→ Work instructions
Nothing in the data should change when you return it, but leave the pictures out.

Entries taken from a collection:
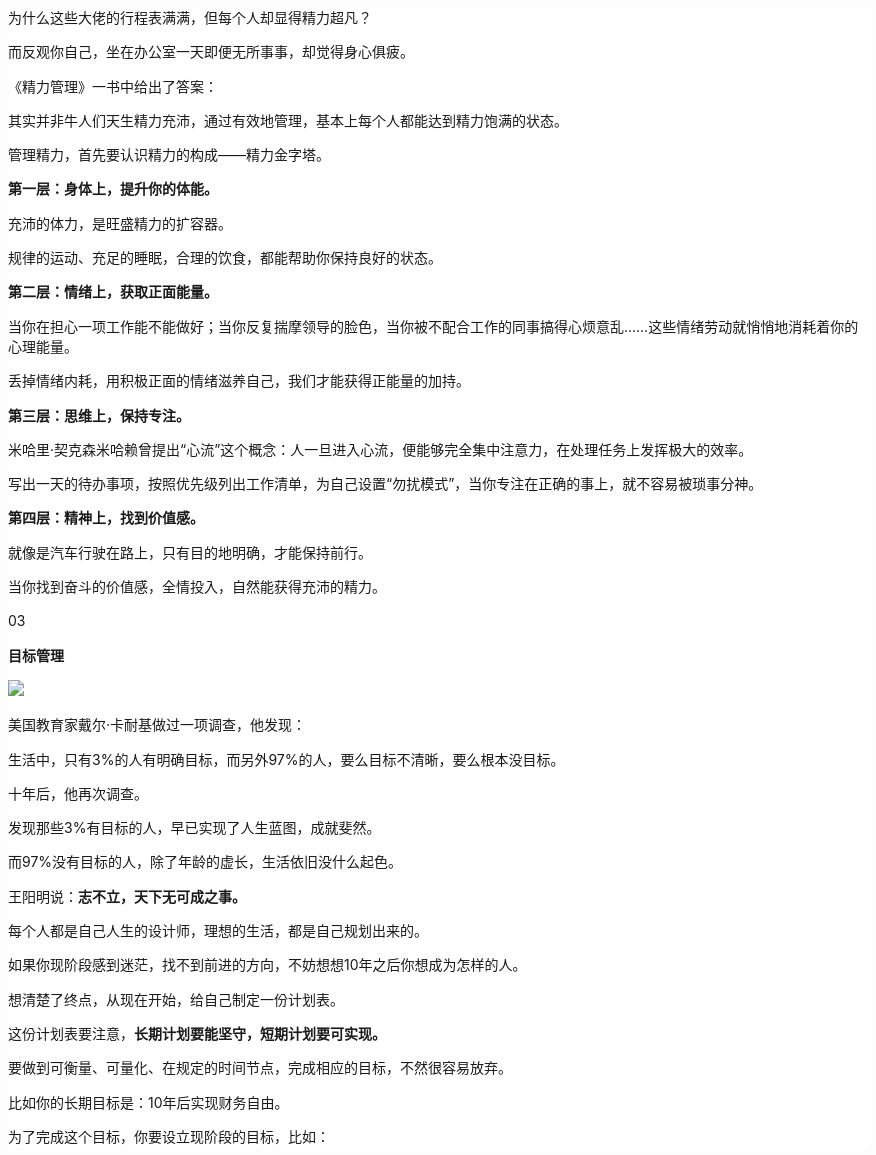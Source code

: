 为什么这些大佬的行程表满满，但每个人却显得精力超凡？

而反观你自己，坐在办公室一天即便无所事事，却觉得身心俱疲。

《精力管理》一书中给出了答案：

其实并非牛人们天生精力充沛，通过有效地管理，基本上每个人都能达到精力饱满的状态。

管理精力，首先要认识精力的构成——精力金字塔。  

**第一层：身体上，提升你的体能。**

充沛的体力，是旺盛精力的扩容器。

规律的运动、充足的睡眠，合理的饮食，都能帮助你保持良好的状态。

**第二层：情绪上，获取正面能量。**

当你在担心一项工作能不能做好；当你反复揣摩领导的脸色，当你被不配合工作的同事搞得心烦意乱……这些情绪劳动就悄悄地消耗着你的心理能量。

丢掉情绪内耗，用积极正面的情绪滋养自己，我们才能获得正能量的加持。

**第三层：思维上，保持专注。**

米哈里·契克森米哈赖曾提出“心流”这个概念：人一旦进入心流，便能够完全集中注意力，在处理任务上发挥极大的效率。

写出一天的待办事项，按照优先级列出工作清单，为自己设置“勿扰模式”，当你专注在正确的事上，就不容易被琐事分神。

**第四层：精神上，找到价值感。**

就像是汽车行驶在路上，只有目的地明确，才能保持前行。

当你找到奋斗的价值感，全情投入，自然能获得充沛的精力。

03

**目标管理**

![](https://mmbiz.qpic.cn/mmbiz_jpg/SL01kv8vjY3jtRCKGUVpXd4j6cagrhliavIv2dVfLbGrQ2M2iamu6dKkPabEFsPl7Q96ia1v4Vp5waKdE5lReXMRQ/640?wx_fmt=jpeg)

美国教育家戴尔·卡耐基做过一项调查，他发现：

生活中，只有3%的人有明确目标，而另外97%的人，要么目标不清晰，要么根本没目标。

十年后，他再次调查。

发现那些3%有目标的人，早已实现了人生蓝图，成就斐然。

而97%没有目标的人，除了年龄的虚长，生活依旧没什么起色。

王阳明说：**志不立，天下无可成之事。**

每个人都是自己人生的设计师，理想的生活，都是自己规划出来的。

如果你现阶段感到迷茫，找不到前进的方向，不妨想想10年之后你想成为怎样的人。

想清楚了终点，从现在开始，给自己制定一份计划表。

这份计划表要注意，**长期计划要能坚守，短期计划要可实现。**

要做到可衡量、可量化、在规定的时间节点，完成相应的目标，不然很容易放弃。

比如你的长期目标是：10年后实现财务自由。

为了完成这个目标，你要设立现阶段的目标，比如：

→ Task response
Source code

: 为什么这些大佬的行程表满满，但每个人却显得精力超凡？

而反观你自己，坐在办公室一天即便无所事事，却觉得身心俱疲。

《精力管理》一书中给出了答案：

其实并非牛人们天生精力充沛，通过有效地管理，基本上每个人都能达到精力饱满的状态。

管理精力，首先要认识精力的构成——精力金字塔。  

**第一层：身体上，提升你的体能。**

充沛的体力，是旺盛精力的扩容器。

规律的运动、充足的睡眠，合理的饮食，都能帮助你保持良好的状态。

**第二层：情绪上，获取正面能量。**

当你在担心一项工作能不能做好；当你反复揣摩领导的脸色，当你被不配合工作的同事搞得心烦意乱……这些情绪劳动就悄悄地消耗着你的心理能量。

丢掉情绪内耗，用积极正面的情绪滋养自己，我们才能获得正能量的加持。

**第三层：思维上，保持专注。**

米哈里·契克森米哈赖曾提出“心流”这个概念：人一旦进入心流，便能够完全集中注意力，在处理任务上发挥极大的效率。

写出一天的待办事项，按照优先级列出工作清单，为自己设置“勿扰模式”，当你专注在正确的事上，就不容易被琐事分神。

**第四层：精神上，找到价值感。**

就像是汽车行驶在路上，只有目的地明确，才能保持前行。

当你找到奋斗的价值感，全情投入，自然能获得充沛的精力。

03

**目标管理**

![](https://mmbiz.qpic.cn/mmbiz_jpg/SL01kv8vjY3jtRCKGUVpXd4j6cagrhliavIv2dVfLbGrQ2M2iamu6dKkPabEFsPl7Q96ia1v4Vp5waKdE5lReXMRQ/640?wx_fmt=jpeg)

美国教育家戴尔·卡耐基做过一项调查，他发现：

生活中，只有3%的人有明确目标，而另外97%的人，要么目标不清晰，要么根本没目标。

十年后，他再次调查。

发现那些3%有目标的人，早已实现了人生蓝图，成就斐然。

而97%没有目标的人，除了年龄的虚长，生活依旧没什么起色。

王阳明说：**志不立，天下无可成之事。**

每个人都是自己人生的设计师，理想的生活，都是自己规划出来的。

如果你现阶段感到迷茫，找不到前进的方向，不妨想想10年之后你想成为怎样的人。

想清楚了终点，从现在开始，给自己制定一份计划表。

这份计划表要注意，**长期计划要能坚守，短期计划要可实现。**

要做到可衡量、可量化、在规定的时间节点，完成相应的目标，不然很容易放弃。

比如你的长期目标是：10年后实现财务自由。

为了完成这个目标，你要设立现阶段的目标，比如：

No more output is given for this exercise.